In our opinion, the Court below was clearly correct in its finding that there was no evidence to support a conclusion of full recovery by Blanco from his injuries on the date of the hearing; in fact, at the argument before us this point was conceded by counsel. The case must therefore be referred back to the Board for further action. Because the final award must settle the rights of the parties from and after August 24, 1957, we are obliged to consider to a limited extent the important question of whether the Board has the power to make its awards retroactive. On this point, we find ourselves in disagreement with the Court below.
The Superior Court correctly held that the Industrial Accident Board has only those powers given to it by the Legislature expressly or by implication.

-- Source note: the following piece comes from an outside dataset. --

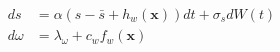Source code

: \begin{align}
    ds &= \alpha(s-\bar{s}+h_w(\mathbf x)) dt + \sigma_s dW(t) \\
    d\omega &= \lambda_\omega + c_w f_w(\mathbf x)
\end{align}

It also correctly pointed out the absence of any express language in the Workmen's Compensation Act permitting retroactive [57 Del. 93] awards. It then held--incorrectly, in our opinion--that nothing in the act impliedly permitted them. Inasmuch as its order directed the making of the original agreed payments up to January 25, 1961, which was the date of the Board's last award, we necessarily assume that the Court meant to hold that an award of termination may not even relate back to the date of the filing of the petition. If that is the correct assumption, the ruling is contrary to the very terms of T. 19 Del. § 2347, as amended on May 5, 1955 in 50 Del.Laws Ch. 66. This amendment added two paragraphs to § 2347 which are as follows:
'Compensation payable to an employee, under the provisions of this chapter, shall not terminate until and unless the Board enters an award ending the payment of compensation after a hearing upon review of an agreement or award, provided that no petition for review, hearing or an order by the Board shall be necessary to terminate compensation where the parties to an award or an agreement consent to the termination. No petition for review shall be accepted by the Board unless it is accompanied by proof that a copy of the petition for review has been served by registered mail upon the other party to the agreement or award. Within five days after the filing of a petition for review, the Board shall notify each party concerned of the time, date and place scheduled for the hearing upon the petition.

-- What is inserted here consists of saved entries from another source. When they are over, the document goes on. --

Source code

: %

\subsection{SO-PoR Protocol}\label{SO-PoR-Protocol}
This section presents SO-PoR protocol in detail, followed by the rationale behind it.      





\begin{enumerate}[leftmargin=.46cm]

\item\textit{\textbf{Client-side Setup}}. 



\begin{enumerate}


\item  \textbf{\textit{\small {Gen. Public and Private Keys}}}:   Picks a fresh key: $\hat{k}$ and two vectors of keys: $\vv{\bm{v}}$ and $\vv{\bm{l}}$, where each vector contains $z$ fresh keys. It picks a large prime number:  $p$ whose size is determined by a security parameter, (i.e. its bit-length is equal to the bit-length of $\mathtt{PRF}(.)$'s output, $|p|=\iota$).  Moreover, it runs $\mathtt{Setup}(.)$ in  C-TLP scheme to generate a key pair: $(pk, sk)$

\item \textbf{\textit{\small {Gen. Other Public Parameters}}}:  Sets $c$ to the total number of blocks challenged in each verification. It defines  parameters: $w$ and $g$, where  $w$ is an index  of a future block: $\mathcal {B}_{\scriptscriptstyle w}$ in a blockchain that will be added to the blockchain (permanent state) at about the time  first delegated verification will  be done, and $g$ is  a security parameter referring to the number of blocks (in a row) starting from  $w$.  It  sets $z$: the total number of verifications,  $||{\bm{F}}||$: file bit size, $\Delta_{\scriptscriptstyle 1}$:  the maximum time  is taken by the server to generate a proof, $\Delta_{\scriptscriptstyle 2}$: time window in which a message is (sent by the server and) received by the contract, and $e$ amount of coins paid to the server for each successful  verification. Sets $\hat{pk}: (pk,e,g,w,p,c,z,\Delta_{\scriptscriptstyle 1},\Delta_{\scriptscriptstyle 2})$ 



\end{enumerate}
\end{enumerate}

'After the filing of a petition for review the compensation payable to an employee shall be paid by the employer to the Board. The Board shall retain the funds so paid until it enters an order upon the petition for review, after which it shall reimburse the employer or turn over the funds to the employee in accordance with the terms of the order.'
[57 Del. 94] It is obvious that the first sentence of this amendment cannot be applied strictly literally, for it seems to indicate that a termination by the Board cannot be made effective prior to the date of the award. However, the second paragraph of the amendment shows that this is not correct because it directs that the payments shall be made to the Board after the filing of the petition and shall ultimately be paid by the Board to the employee or back to the employer in accordance with its order. In other words, this paragraph would be meaningless if the Board had no power to make its order of termination effective as
of the date the petition was filed. To that extent, certainly the power must exist by necessary implication.
It is true in this case that the employer did not make the payments to the Board as called for under the foregoing statutory language. It is, therefore, possible that the order of the Court below requiring full compensation to continue up to the date of award was based upon estoppel or laches. If that be the reason, we think the Court failed to keep an important fact in mind. At the hearing before the Board the claimant's attorney requested the Board to compel the employer to pay in those sums until final determination. This request was nothing more or less than asking the Board to require what the Act calls for; yet the Board denied that request. No reason appears in the record for the Board's ruling, other than a vague suggestion that the requirement was customarily ignored. Although the waiving of this requirement was not justified by anything in the statute, yet the employer's failure to comply with it was obviously the result of the Board's ruling. It would be unfair, in our opinion, to penalize the employer by making it pay the claimant full compensation during the period between the date of the petition and the date of the award if under the facts and the law it should be ultimately found that it is liable for [57 Del. 95] only a portion of that amount, when its failure to comply with the statute was the result of an express ruling by the Board.
Up to this point, we have restricted our discussion to consideration of the right of the Board to make an order of termination retroactive to the date of the filing of a petition therefor. The two paragraphs quoted above expressly apply only to a termination; they have no application to other types of modification. In view of the employer's present concession that the evidence did not justify a termination as of the date of hearing, we need not presently concern ourselves with the knotty problem of whether a Board may order a termination as of a date prior to the petition therefor, in view of the amendment to § 2347. This is true because, unless additional evidence is presented to the Board at its next hearing, there will be nothing upon which it can base a finding of termination prior to the date of the petition, and any other modification it may make as of a date prior to that time will not be affected by the two paragraphs we have heretofore been considering.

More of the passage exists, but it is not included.